My larger point is that for the past 50 years, our two major parties have both been light on “suite” crime and postured as tough on “street” crime, although the former are understood by all serious scholars to be far more costly and dangerous to the welfare of society. 

For example, the bipartisan supermajorities in Congress that passed the Comprehensive Crime Control Act of 1984 (signed by Reagan) and the Violent Crime Control and Law Enforcement Act of 1994 (signed by Bill Clinton) were conspicuously silent about the epidemic of white-collar and corporate crime epitomized at the time by the savings and loan scandals. Those draconian laws not only resulted in mass incarceration of poor and nonwhite people, they also radically altered the directions of those more enlightened crime control policies put into practice when Lyndon Johnson signed the Omnibus Crime Control and Safe Streets Act of 1968.

The bipartisan supermajorities in Congress that passed the crime bills of 1984 (signed by Reagan) and 1994 (signed by Bill Clinton) were conspicuously silent about the epidemic of white-collar and corporate crime.
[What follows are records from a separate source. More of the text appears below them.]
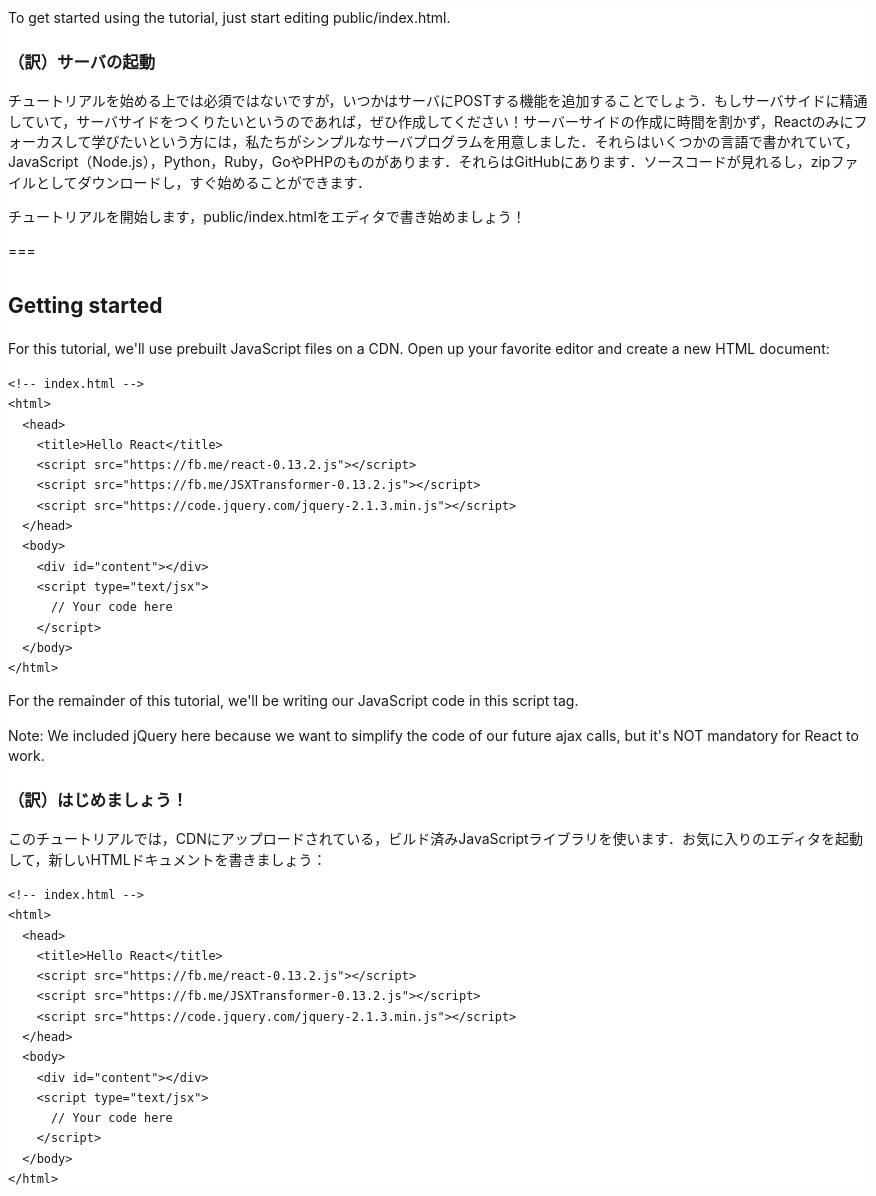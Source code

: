 To get started using the tutorial, just start editing public/index.html.


### （訳）サーバの起動

チュートリアルを始める上では必須ではないですが，いつかはサーバにPOSTする機能を追加することでしょう．もしサーバサイドに精通していて，サーバサイドをつくりたいというのであれば，ぜひ作成してください！サーバーサイドの作成に時間を割かず，Reactのみにフォーカスして学びたいという方には，私たちがシンプルなサーバプログラムを用意しました．それらはいくつかの言語で書かれていて，JavaScript（Node.js），Python，Ruby，GoやPHPのものがあります．それらはGitHubにあります．ソースコードが見れるし，zipファイルとしてダウンロードし，すぐ始めることができます．

チュートリアルを開始します，public/index.htmlをエディタで書き始めましょう！

===

## Getting started

For this tutorial, we'll use prebuilt JavaScript files on a CDN. Open up your favorite editor and create a new HTML document:

```
<!-- index.html -->
<html>
  <head>
    <title>Hello React</title>
    <script src="https://fb.me/react-0.13.2.js"></script>
    <script src="https://fb.me/JSXTransformer-0.13.2.js"></script>
    <script src="https://code.jquery.com/jquery-2.1.3.min.js"></script>
  </head>
  <body>
    <div id="content"></div>
    <script type="text/jsx">
      // Your code here
    </script>
  </body>
</html>
```

For the remainder of this tutorial, we'll be writing our JavaScript code in this script tag.

Note:
We included jQuery here because we want to simplify the code of our future ajax calls, but it's NOT mandatory for React to work.


### （訳）はじめましょう！

このチュートリアルでは，CDNにアップロードされている，ビルド済みJavaScriptライブラリを使います．お気に入りのエディタを起動して，新しいHTMLドキュメントを書きましょう：

```
<!-- index.html -->
<html>
  <head>
    <title>Hello React</title>
    <script src="https://fb.me/react-0.13.2.js"></script>
    <script src="https://fb.me/JSXTransformer-0.13.2.js"></script>
    <script src="https://code.jquery.com/jquery-2.1.3.min.js"></script>
  </head>
  <body>
    <div id="content"></div>
    <script type="text/jsx">
      // Your code here
    </script>
  </body>
</html>
```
To state it clearly, those two national pieces of “crime control” legislation are primarily responsible for our repressive systems of criminal justice. Over the past several decades, a rich and growing body of empirical evidence shows that U.S. policies on street crime prevention and criminal control display an exceptional penchant for punitive punishment when compared to our own past practices or to those of other developed nations. As Lila Kazemian wrote in a 2022 journal article:

The imprisonment rate in the United States is approximately four times higher than the average rate in Europe, and nearly eight times higher than in the Netherlands and Germany. American prisons are estimated to hold 40% of individuals sentenced to life worldwide and 83% of those sentenced to Life Without the Possibility of Parole (LWOP). Data suggest that the average sentence length imposed in many U.S. states is more aligned with the criminal justice policies of less developed nations (Latin American countries specifically) than those of more industrialized countries.  

Bipartisan strategies of crime control appear similar to bipartisan strategies on social welfare and immigration. From a criminogenic framework these policies are catalysts for crime, and often counterproductive to their alleged goals. Since the mid-1990s, U.S. immigration policy has been based on strategies of “prevention through deterrence.” Making it more difficult to seek asylum or separating family members, for example, was intended to drive down the number of immigrants seeking entrance. That might work to some degree, but the reasons causing people to leave their home countries have not changed, so the increased risks and costs have led to unintended consequences, most notably fueling organized crime activity on the U.S.-Mexico border. Smuggling human cargo has become a highly lucrative industry, up there with selling and buying drugs and weapons. 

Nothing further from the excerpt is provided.